THE PROBLEM:
Wherever a line in the records contains the word "segmented", return that line.

AVAILABLE RECORDS:
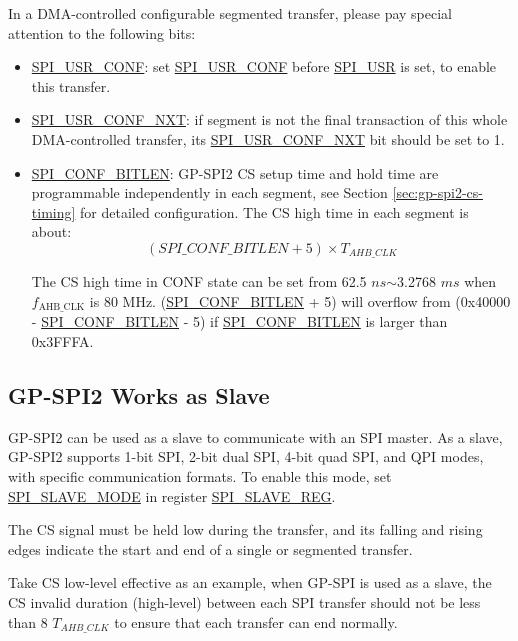 \documentclass[main\_\_EN.tex]{subfiles}
\begin{document}
In a DMA-controlled configurable segmented transfer, please pay special attention to the following bits:
\begin{itemize}
    \item \hyperref[fielddesc:SPIUSRCONF]{SPI\_USR\_CONF}: set \hyperref[fielddesc:SPIUSRCONF]{SPI\_USR\_CONF} before \hyperref[fielddesc:SPIUSR]{SPI\_USR} is set, to enable this transfer.
    \item \hyperref[fielddesc:SPIUSRCONFNXT]{SPI\_USR\_CONF\_NXT}: if segment  is not the final transaction of this whole DMA-controlled transfer, its \hyperref[fielddesc:SPIUSRCONFNXT]{SPI\_USR\_CONF\_NXT} bit should be set to 1.
    \item \hyperref[fielddesc:SPICONFBITLEN]{SPI\_CONF\_BITLEN}: GP-SPI2 CS setup time and hold time are programmable independently in each segment, see Section \ref{sec:gp-spi2-cs-timing} for detailed configuration. The CS high time in each segment is about:
    \[
    (\hyperref[fielddesc:SPICONFBITLEN]{SPI\_CONF\_BITLEN} + 5) \times T_{AHB\_CLK}
    \]

The CS high time in CONF state can be set from 62.5 $ns$$\sim$3.2768 $ms$ when $f_{\textrm{AHB\_CLK}}$  is 80 MHz.
(\hyperref[fielddesc:SPICONFBITLEN]{SPI\_CONF\_BITLEN} + 5) will overflow from (0x40000 - \hyperref[fielddesc:SPICONFBITLEN]{SPI\_CONF\_BITLEN} - 5) if \hyperref[fielddesc:SPICONFBITLEN]{SPI\_CONF\_BITLEN} is larger than 0x3FFFA. 
\end{itemize}

\subsection{GP-SPI2 Works as Slave}\label{sec:gp-spi2-slave-mode}

GP-SPI2 can be used as a slave to communicate with an SPI master. As a slave, GP-SPI2 supports 1-bit SPI, 2-bit dual SPI, 4-bit quad SPI, and QPI modes, with specific communication formats. To enable this mode, set \hyperref[fielddesc:SPISLAVEMODE]{SPI\_SLAVE\_MODE} in register \hyperref[regdesc:SPISLAVEREG]{SPI\_SLAVE\_REG}. 

The CS signal must be held low during the transfer, and its falling and rising edges indicate the start and end of a single or segmented transfer.

Take CS low-level effective as an example, when GP-SPI is used as a slave, the CS invalid duration (high-level) between each SPI transfer should not be less than 8 $T_{AHB\_CLK}$ to ensure that each transfer can end normally.
\end{document}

SOLUTION FOR THIS PROBLEM:
In a DMA-controlled configurable segmented transfer, please pay special attention to the following bits:
The CS signal must be held low during the transfer, and its falling and rising edges indicate the start and end of a single or segmented transfer.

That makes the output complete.